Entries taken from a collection
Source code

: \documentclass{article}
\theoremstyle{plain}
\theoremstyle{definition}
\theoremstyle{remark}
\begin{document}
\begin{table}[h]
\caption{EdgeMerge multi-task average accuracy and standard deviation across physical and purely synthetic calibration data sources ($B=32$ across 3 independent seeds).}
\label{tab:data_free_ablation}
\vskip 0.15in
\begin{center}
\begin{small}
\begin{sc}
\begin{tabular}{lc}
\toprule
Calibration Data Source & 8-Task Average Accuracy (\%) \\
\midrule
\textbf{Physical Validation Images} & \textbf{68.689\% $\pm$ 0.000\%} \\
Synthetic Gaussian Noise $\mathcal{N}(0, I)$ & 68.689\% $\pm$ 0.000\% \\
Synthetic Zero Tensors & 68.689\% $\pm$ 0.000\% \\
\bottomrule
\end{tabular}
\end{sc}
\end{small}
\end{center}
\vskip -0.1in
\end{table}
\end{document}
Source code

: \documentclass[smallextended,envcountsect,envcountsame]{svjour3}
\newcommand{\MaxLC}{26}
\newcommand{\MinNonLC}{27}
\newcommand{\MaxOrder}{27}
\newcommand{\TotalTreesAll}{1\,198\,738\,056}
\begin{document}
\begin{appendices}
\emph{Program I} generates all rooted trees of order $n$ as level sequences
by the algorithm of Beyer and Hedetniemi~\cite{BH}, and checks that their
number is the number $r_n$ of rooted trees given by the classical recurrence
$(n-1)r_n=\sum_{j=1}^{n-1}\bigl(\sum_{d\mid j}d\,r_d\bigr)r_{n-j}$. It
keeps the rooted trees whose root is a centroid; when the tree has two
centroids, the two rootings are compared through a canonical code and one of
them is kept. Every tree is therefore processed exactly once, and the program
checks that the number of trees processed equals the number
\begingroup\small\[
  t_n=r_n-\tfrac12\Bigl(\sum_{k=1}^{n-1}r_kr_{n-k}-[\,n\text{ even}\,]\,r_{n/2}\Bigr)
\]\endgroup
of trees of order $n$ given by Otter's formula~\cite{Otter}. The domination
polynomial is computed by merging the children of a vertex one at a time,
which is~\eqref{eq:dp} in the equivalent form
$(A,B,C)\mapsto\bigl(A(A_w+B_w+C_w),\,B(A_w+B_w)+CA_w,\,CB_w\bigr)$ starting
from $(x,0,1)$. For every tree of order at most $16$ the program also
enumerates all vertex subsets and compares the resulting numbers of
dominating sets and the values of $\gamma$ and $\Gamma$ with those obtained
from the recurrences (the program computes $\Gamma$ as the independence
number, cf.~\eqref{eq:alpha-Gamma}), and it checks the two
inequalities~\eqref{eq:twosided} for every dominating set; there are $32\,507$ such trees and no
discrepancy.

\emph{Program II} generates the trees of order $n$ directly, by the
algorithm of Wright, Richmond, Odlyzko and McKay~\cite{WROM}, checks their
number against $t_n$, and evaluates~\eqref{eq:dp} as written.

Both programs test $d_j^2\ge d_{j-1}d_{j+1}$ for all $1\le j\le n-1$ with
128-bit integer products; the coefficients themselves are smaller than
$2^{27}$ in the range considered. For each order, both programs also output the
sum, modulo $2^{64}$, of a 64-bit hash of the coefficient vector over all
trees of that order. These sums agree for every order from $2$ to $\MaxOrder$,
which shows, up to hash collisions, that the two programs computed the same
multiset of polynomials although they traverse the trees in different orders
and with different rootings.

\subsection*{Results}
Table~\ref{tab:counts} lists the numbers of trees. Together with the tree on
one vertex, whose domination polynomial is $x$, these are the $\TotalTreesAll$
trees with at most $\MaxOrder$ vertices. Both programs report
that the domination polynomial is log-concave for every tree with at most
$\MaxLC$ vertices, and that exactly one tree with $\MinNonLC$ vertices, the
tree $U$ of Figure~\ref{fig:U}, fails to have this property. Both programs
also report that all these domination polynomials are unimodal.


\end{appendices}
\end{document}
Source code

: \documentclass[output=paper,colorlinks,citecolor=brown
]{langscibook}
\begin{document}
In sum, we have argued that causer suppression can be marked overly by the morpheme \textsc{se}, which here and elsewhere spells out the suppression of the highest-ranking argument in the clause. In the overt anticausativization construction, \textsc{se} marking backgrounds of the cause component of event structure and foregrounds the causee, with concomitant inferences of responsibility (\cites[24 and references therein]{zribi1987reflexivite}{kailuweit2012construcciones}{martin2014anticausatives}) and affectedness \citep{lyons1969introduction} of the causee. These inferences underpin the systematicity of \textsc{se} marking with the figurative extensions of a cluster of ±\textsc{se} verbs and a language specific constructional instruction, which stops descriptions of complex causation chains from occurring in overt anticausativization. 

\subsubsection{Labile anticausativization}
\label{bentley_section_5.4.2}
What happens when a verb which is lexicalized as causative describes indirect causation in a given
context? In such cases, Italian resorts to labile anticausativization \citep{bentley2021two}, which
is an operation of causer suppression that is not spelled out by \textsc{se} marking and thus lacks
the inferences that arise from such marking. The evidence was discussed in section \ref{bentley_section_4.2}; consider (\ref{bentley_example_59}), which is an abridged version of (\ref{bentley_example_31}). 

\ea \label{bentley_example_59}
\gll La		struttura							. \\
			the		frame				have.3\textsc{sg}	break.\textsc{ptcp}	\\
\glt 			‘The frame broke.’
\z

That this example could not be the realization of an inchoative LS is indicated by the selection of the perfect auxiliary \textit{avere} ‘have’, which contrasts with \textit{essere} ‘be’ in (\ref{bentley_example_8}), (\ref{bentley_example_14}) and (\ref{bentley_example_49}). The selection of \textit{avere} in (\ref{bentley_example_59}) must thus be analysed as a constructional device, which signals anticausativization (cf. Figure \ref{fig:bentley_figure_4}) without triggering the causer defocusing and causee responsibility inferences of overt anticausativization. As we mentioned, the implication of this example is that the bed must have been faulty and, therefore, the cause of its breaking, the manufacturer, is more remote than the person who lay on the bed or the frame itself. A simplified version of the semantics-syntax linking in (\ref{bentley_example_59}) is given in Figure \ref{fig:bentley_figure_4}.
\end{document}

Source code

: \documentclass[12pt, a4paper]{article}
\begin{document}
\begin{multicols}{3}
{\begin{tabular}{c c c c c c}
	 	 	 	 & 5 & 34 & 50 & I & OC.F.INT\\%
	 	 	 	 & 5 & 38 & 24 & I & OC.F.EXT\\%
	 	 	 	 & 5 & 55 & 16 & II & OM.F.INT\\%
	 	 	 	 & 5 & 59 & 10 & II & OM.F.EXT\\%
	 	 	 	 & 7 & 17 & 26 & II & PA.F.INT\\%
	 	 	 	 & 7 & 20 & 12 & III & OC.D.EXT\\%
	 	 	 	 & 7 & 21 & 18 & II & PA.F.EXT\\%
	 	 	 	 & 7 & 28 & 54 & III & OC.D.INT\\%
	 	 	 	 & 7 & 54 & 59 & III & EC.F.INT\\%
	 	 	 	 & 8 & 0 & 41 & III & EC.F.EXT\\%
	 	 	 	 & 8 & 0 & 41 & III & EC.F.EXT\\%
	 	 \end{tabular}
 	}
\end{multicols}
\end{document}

> _TASK TO COMPLETE_
In the entries above, find each line with "different" and list it.

> _FINISHED EXERCISE_
multiset of polynomials although they traverse the trees in different orders
and with different rootings.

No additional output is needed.